**WORK TASK**
For the records that follow, please set down exactly the lines between the one holding "- **YieldAggregator**: Routes" and the one holding "- **Mezo Passport**: Integrated", inclusive, and only those.

**WORKING DATA**
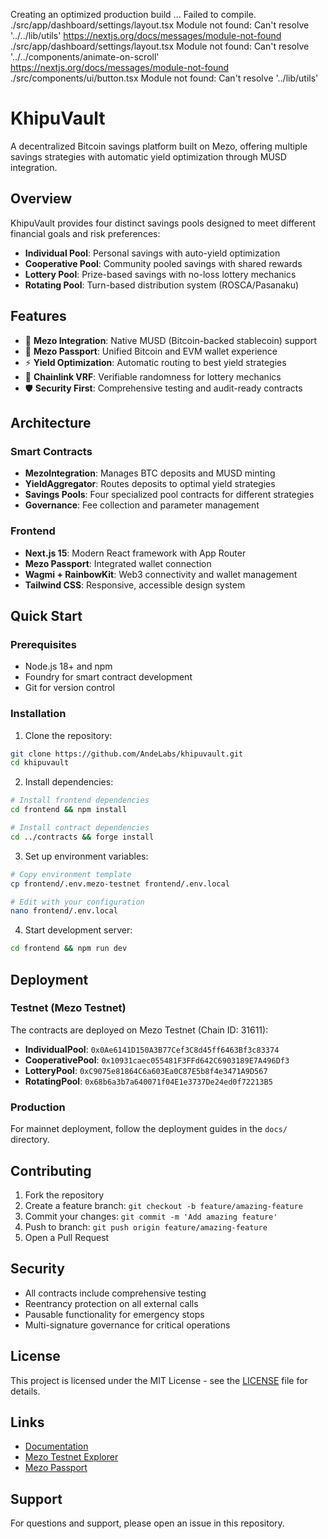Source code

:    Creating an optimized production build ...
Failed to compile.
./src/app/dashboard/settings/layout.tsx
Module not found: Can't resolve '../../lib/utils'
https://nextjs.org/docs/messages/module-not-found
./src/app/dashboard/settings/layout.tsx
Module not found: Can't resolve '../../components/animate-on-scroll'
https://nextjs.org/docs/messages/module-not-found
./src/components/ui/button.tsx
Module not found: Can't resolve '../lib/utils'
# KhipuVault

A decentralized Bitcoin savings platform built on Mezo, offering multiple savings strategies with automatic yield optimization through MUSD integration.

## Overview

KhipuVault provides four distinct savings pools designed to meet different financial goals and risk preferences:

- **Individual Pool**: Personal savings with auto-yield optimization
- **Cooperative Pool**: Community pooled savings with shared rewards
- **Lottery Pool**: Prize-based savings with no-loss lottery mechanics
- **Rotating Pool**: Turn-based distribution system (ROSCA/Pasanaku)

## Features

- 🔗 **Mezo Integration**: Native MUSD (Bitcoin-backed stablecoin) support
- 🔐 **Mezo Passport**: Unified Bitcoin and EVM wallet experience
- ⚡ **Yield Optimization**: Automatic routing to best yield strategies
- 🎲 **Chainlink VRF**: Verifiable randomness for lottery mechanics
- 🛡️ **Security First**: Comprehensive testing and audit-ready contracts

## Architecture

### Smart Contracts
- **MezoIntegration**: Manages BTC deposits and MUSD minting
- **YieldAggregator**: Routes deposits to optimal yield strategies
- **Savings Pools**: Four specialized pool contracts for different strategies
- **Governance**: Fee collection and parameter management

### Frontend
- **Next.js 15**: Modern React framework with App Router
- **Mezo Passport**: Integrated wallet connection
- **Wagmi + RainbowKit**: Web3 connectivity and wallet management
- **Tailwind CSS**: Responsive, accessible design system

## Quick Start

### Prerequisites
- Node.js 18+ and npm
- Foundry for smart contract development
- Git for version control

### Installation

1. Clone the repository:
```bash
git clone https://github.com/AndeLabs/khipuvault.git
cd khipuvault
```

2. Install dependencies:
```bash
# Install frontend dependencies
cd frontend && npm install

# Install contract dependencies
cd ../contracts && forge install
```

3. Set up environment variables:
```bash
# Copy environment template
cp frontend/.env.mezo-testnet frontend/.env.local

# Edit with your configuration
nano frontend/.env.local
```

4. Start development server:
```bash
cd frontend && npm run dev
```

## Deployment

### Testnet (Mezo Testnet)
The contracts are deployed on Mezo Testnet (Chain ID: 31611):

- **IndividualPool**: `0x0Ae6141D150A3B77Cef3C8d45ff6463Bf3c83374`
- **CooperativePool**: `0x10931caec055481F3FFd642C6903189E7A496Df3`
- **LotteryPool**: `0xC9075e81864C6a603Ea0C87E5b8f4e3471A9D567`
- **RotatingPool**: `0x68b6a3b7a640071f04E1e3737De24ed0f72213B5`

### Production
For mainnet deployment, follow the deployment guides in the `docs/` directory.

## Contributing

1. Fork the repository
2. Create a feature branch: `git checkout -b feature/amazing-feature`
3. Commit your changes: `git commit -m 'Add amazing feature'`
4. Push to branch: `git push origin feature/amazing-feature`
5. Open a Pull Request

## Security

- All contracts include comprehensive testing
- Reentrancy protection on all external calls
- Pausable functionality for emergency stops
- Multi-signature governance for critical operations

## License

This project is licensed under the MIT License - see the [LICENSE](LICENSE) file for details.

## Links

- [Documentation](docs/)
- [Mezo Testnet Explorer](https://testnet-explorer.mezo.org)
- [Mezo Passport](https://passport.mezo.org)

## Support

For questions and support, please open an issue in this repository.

**EXERCISE RESPONSE**
- **YieldAggregator**: Routes deposits to optimal yield strategies
- **Savings Pools**: Four specialized pool contracts for different strategies
- **Governance**: Fee collection and parameter management

### Frontend
- **Next.js 15**: Modern React framework with App Router
- **Mezo Passport**: Integrated wallet connection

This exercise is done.